Given such ambitious goals, we have to be very careful when we will use BAP Lisp for WP and do not accidentally change its semantics. In other words, we should always keep in mind that this is not just a lisp for WP configuration, but BAP Lisp with a concrete semantics. This will enable the reuse of the existing Lisp code now and in the future.

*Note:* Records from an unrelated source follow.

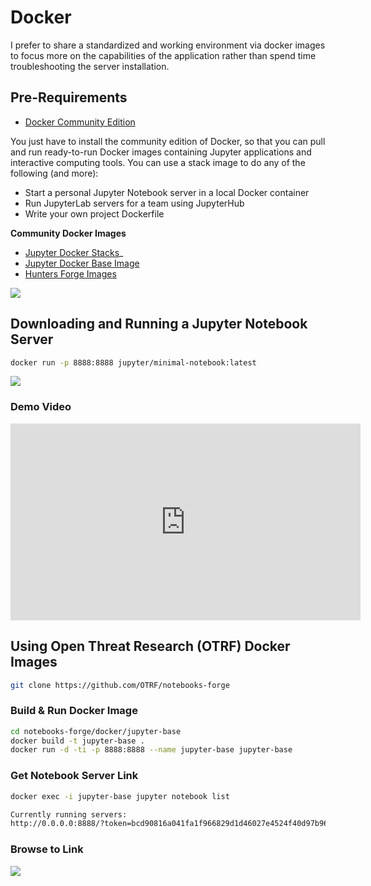 # Docker

I prefer to share a standardized and working environment via docker images to focus more on the capabilities of the application rather than spend time troubleshooting the server installation.

## Pre-Requirements

* [Docker Community Edition](https://docs.docker.com/install/linux/docker-ce/binaries/)

You just have to install the community edition of Docker, so that you can pull and run ready-to-run Docker images containing Jupyter applications and interactive computing tools. You can use a stack image to do any of the following (and more):

* Start a personal Jupyter Notebook server in a local Docker container
* Run JupyterLab servers for a team using JupyterHub
* Write your own project Dockerfile

**Community Docker Images**

* [Jupyter Docker Stacks](https://github.com/jupyter/docker-stacks)_
* [Jupyter Docker Base Image](https://hub.docker.com/r/jupyter/base-notebook/)
* [Hunters Forge Images](https://github.com/hunters-forge/notebooks-forge)


![](../images/JUPYTER_DOCKER_GH_MINIMAL.png)


## Downloading and Running a Jupyter Notebook Server

```bash
docker run -p 8888:8888 jupyter/minimal-notebook:latest
```


![](../images/JUPYTER_DOCKER_MINIMAL_RUN.png)


### Demo Video

<iframe width="560" height="315" src="https://www.youtube.com/embed/KVR1_cVlLRE" frameborder="0" allow="accelerometer; autoplay; encrypted-media; gyroscope; picture-in-picture" allowfullscreen></iframe>

## Using Open Threat Research (OTRF) Docker Images

```bash
git clone https://github.com/OTRF/notebooks-forge
```

### Build & Run Docker Image

```bash
cd notebooks-forge/docker/jupyter-base
docker build -t jupyter-base .
docker run -d -ti -p 8888:8888 --name jupyter-base jupyter-base
```

### Get Notebook Server Link

```bash
docker exec -i jupyter-base jupyter notebook list

Currently running servers:
http://0.0.0.0:8888/?token=bcd90816a041fa1f966829d1d46027e4524f40d97b96b8e0 :: /opt/jupyter/notebooks
```

### Browse to Link

![](../images/JUPYTER_NOTEBOOK_SERVER.png)
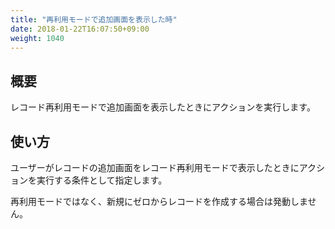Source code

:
 ```yaml
---
title: "再利用モードで追加画面を表示した時"
date: 2018-01-22T16:07:50+09:00
weight: 1040
---
```


## 概要

レコード再利用モードで追加画面を表示したときにアクションを実行します。

## 使い方

ユーザーがレコードの追加画面をレコード再利用モードで表示したときにアクションを実行する条件として指定します。

再利用モードではなく、新規にゼロからレコードを作成する場合は発動しません。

For example, this is not possible

(wp-update-fun-spec
     "malloc"
      malloc-spec)

Instead, in BAP/Primus Lisp we use the notion of signals and methods, e.g.,

(defmethod wp:update-fun-spec "malloc" (size)
  (if (symbolic-is-concrete size)
      (malloc size)
    (symbolic-malloc size)))
;; but oops, this won't work, as all methods return unit
;; we can of course pass a reference (a symbol) to the method, but maybe there is a better solution

In addition, BAP Lisp encourages overloading for the composable extension of program semantics. Each function or signal may have multiple definitions. And depending on the application context, we will choose the most specific definition (in case of methods we will choose a set of most specific methods). We represent contexts as partially ordered type classes (here context should be understood in terms of Haskell type classes). For example,

(defun symbolic-malloc (size)
  (declare (external "malloc") 
           (context symbolic))
  (if (symbolic-is-concrete size)
      (bap:malloc size)
    (symbolic-assume (>= 0 size)
                     (< *malloc-max-chunk* size))
    (symbolic-allocate-memory size)))

This is just an example to give you the flavor of Primus Lisp. Most likely, you won't need this overloading as the current stub of malloc will most certainly work for you, if you will implement the corresponding Lisp primitives, e.g., for malloc you need the memory-allocate PTR LEN primitive, that marks the region PTR, PTR+LEN as allocated. In Primus this primitive is implemented with the Primus.Memory library, which is concrete, so you have to provide the same implementation that will provide symbolic memory.

And I envision a lot of code duplication between symbolic and non-symbolic implementations of Memory, Env, Linker, and Interpreter libraries (which are the main libraries of Primus). We can, of course, address this in the future and factor out those commonalities and move the to the BAP Lisp libraries. It shouldn't be very hard, as those components are already generic (they are all parameterized with the Primus.Machine.S monad), so the only difference would be the abstraction of the Value.

Summary

This is the option of the least risk but minimal benefits. You don't need to break anything in WP and can start right now. We can even extract BAP Lisp into a separate library that is independent of BAP release cycle (so that the BAP Lisp interface could be changed between releases and we won't accumulate a technical debt of bad decisions).